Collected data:
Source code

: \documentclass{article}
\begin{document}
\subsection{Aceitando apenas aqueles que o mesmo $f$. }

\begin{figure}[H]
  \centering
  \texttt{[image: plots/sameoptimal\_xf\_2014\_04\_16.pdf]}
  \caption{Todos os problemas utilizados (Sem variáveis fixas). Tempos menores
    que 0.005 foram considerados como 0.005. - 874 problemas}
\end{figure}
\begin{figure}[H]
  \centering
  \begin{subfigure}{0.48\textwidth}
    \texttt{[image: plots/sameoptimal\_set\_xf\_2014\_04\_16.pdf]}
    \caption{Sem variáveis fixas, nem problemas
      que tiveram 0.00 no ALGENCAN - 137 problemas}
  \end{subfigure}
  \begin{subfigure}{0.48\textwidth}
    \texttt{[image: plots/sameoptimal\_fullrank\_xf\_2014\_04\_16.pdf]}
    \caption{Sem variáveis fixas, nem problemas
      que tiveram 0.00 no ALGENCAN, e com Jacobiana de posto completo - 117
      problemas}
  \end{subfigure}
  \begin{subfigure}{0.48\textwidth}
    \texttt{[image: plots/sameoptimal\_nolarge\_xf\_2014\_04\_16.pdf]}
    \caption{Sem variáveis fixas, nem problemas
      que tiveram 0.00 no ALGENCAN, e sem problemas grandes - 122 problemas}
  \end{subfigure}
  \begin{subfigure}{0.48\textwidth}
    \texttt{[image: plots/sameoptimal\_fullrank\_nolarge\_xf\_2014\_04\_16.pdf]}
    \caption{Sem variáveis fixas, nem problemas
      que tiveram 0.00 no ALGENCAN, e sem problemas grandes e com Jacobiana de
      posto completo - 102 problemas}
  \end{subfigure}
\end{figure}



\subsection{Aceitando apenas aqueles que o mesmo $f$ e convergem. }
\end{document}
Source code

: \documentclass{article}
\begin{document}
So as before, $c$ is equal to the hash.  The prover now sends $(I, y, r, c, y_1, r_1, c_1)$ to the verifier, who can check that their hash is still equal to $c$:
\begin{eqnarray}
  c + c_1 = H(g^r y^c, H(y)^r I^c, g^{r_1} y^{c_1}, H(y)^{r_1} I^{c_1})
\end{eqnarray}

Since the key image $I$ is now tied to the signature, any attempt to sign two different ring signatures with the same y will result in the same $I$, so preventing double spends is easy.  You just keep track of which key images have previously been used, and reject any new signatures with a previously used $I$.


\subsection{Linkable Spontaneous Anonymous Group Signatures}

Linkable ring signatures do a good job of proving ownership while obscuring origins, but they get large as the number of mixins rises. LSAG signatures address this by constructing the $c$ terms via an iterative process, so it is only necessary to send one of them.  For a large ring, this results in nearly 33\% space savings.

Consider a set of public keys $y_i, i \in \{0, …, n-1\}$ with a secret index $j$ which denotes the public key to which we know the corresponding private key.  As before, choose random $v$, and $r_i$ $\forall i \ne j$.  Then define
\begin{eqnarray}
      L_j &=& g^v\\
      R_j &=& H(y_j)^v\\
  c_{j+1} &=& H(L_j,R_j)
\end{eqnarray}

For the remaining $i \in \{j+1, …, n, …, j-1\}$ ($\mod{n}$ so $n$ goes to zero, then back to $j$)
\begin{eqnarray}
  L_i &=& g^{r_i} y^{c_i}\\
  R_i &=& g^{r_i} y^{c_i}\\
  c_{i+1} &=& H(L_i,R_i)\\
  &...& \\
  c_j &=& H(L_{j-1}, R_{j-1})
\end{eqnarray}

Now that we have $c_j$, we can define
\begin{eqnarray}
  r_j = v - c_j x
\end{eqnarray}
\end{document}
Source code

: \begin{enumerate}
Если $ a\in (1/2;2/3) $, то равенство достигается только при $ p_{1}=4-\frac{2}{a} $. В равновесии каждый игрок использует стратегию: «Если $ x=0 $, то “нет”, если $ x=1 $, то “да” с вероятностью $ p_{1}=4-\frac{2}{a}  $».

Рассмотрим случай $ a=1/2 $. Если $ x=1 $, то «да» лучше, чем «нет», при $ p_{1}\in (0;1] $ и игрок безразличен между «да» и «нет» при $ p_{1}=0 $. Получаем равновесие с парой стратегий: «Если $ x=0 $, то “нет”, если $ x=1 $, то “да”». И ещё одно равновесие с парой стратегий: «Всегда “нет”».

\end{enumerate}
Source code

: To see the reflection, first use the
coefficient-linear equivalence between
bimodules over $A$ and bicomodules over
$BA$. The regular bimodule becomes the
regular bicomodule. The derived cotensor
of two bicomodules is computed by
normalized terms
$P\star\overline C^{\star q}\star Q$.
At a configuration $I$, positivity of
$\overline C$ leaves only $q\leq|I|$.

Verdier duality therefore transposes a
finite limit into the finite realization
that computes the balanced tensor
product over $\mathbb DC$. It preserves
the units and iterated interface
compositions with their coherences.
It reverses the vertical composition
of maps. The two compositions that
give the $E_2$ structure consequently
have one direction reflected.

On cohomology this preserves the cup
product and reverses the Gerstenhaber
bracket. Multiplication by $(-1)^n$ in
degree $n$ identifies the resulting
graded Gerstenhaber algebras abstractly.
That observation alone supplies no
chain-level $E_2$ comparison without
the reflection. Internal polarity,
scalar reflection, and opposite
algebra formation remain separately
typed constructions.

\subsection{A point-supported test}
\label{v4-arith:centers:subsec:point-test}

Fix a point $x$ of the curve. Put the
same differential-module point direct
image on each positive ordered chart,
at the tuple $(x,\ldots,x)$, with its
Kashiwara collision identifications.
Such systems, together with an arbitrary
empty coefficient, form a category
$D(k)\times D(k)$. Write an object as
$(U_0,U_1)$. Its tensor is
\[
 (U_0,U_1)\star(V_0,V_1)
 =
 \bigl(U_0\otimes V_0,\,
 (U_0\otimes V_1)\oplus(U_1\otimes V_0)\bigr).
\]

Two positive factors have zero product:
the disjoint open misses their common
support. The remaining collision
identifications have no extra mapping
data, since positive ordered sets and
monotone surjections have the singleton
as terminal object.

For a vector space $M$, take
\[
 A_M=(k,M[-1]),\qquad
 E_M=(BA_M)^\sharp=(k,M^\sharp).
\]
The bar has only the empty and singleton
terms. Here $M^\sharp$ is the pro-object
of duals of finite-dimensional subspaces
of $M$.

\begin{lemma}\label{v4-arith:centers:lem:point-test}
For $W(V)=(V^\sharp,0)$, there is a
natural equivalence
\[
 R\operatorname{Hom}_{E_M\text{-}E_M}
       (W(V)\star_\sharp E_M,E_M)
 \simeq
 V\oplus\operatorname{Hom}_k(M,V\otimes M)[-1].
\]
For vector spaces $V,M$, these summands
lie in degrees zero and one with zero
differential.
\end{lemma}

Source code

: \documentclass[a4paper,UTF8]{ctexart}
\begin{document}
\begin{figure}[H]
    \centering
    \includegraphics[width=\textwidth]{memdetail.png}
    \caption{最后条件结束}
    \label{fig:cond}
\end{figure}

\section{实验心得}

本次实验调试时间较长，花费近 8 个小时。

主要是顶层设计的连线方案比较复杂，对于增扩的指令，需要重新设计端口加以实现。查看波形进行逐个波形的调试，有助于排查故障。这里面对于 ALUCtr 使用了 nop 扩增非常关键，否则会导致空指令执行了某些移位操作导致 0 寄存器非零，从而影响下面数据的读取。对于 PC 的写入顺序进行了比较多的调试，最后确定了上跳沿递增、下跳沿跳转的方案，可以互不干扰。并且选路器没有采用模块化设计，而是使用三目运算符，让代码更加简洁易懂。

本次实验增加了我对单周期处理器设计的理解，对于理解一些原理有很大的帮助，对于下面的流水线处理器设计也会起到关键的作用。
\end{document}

§ TASK PROMPT:
Respond with a single number, namely how many lines of the entries contain the word "sameoptimal".

§ EXERCISE OUTPUT:
5